## WHAT YOU WILL DO:
A line below contains "Z bosons in", and a later one contains "otherwise would be". Repeat both, with every line between them, exactly.

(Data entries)
========================================

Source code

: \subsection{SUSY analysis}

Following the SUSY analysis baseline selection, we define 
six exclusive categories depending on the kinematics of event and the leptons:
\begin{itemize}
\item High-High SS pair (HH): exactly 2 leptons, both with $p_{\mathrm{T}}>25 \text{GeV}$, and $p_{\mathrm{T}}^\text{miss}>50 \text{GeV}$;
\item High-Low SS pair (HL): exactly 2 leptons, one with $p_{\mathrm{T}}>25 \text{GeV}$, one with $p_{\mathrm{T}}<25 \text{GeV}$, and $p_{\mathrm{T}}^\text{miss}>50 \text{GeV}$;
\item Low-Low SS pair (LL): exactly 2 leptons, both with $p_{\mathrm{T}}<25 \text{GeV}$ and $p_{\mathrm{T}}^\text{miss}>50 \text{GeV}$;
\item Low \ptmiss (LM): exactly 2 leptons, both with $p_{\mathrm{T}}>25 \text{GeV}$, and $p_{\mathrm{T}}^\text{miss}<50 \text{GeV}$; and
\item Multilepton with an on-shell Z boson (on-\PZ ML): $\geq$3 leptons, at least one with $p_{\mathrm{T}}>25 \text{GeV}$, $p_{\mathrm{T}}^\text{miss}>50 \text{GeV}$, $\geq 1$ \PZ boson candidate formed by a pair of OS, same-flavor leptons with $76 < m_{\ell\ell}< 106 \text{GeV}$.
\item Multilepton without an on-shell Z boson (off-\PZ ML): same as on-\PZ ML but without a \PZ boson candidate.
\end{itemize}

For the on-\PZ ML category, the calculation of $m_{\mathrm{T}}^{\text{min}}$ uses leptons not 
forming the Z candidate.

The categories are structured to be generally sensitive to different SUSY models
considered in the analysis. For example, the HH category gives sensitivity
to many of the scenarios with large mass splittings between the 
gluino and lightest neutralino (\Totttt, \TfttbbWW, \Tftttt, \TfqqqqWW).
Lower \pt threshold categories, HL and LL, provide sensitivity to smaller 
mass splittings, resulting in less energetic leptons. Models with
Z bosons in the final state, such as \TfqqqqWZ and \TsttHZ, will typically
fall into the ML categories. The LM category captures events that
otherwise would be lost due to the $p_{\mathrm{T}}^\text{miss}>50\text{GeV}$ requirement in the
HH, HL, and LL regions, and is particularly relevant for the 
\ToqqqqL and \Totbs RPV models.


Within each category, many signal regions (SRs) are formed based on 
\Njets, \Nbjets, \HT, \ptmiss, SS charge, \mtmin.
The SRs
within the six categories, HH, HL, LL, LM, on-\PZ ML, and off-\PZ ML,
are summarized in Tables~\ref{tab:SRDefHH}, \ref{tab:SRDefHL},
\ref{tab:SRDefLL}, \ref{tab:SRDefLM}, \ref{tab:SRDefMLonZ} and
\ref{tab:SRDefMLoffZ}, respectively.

========================================

## SOLUTION:
Z bosons in the final state, such as \TfqqqqWZ and \TsttHZ, will typically
fall into the ML categories. The LM category captures events that
otherwise would be lost due to the $p_{\mathrm{T}}^\text{miss}>50\text{GeV}$ requirement in the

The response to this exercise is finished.